Vieux Fort takes its name from an old French fortification whose ruins still crown the headland at Cap Moule à Chique, the southernmost point of Saint Lucia. From this windswept promontory — one of the highest points on the island — the view encompasses the entire southern coast, the Maria Islands Nature Reserve, the distant silhouette of Saint Vincent to the south, and on exceptionally clear days, the volcanic peak of Martinique to the north. It is one of the great panoramic viewpoints in the Caribbean, yet it receives a fraction of the visitors who crowd the more famous Piton overlooks.
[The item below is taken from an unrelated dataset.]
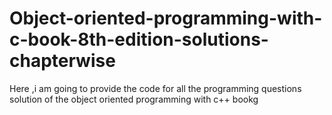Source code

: # Object-oriented-programming-with-c-book-8th-edition-solutions-chapterwise
Here ,i am going to provide the code for all the programming  questions solution of the object oriented programming with c++ bookg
The town itself has the unhurried rhythm of small Caribbean communities that tourism has not yet transformed. Fishermen mend nets on the beach at Anse de Sables, one of Saint Lucia's finest stretches of sand — a long, windswept beach popular with kite surfers and windsurfers who take advantage of the reliable trade winds that funnel through the channel between Saint Lucia and Saint Vincent. The weekend market overflows with tropical produce — dasheen, christophene, breadfruit, and scotch bonnet peppers — alongside freshly caught flying fish and king fish.
The culinary life of Vieux Fort is street food at its most vibrant. Rotis — flatbreads filled with curried chicken, goat, or chickpeas — are sold from roadside stalls with a generous hand. Accra (saltfish fritters), bouyon (a thick, spiced one-pot stew), and grilled lambi (conch) with pepper sauce represent the island's Creole culinary heritage in its most unfiltered form. A cold bottle of Piton beer, Saint Lucia's national brew, completes any meal.
The Maria Islands Nature Reserve, accessible by boat from Anse de Sables, harbours two endemic reptile species found nowhere else on Earth — the Saint Lucia whiptail lizard and the harmless Kouwès snake. The islands are open to guided visits during the dry season from May to July. Vieux Fort is adjacent to Hewanorra International Airport, the island's main gateway. The best time to visit is December through June, with the dry season offering the most reliable weather and the windiest conditions for kite surfing.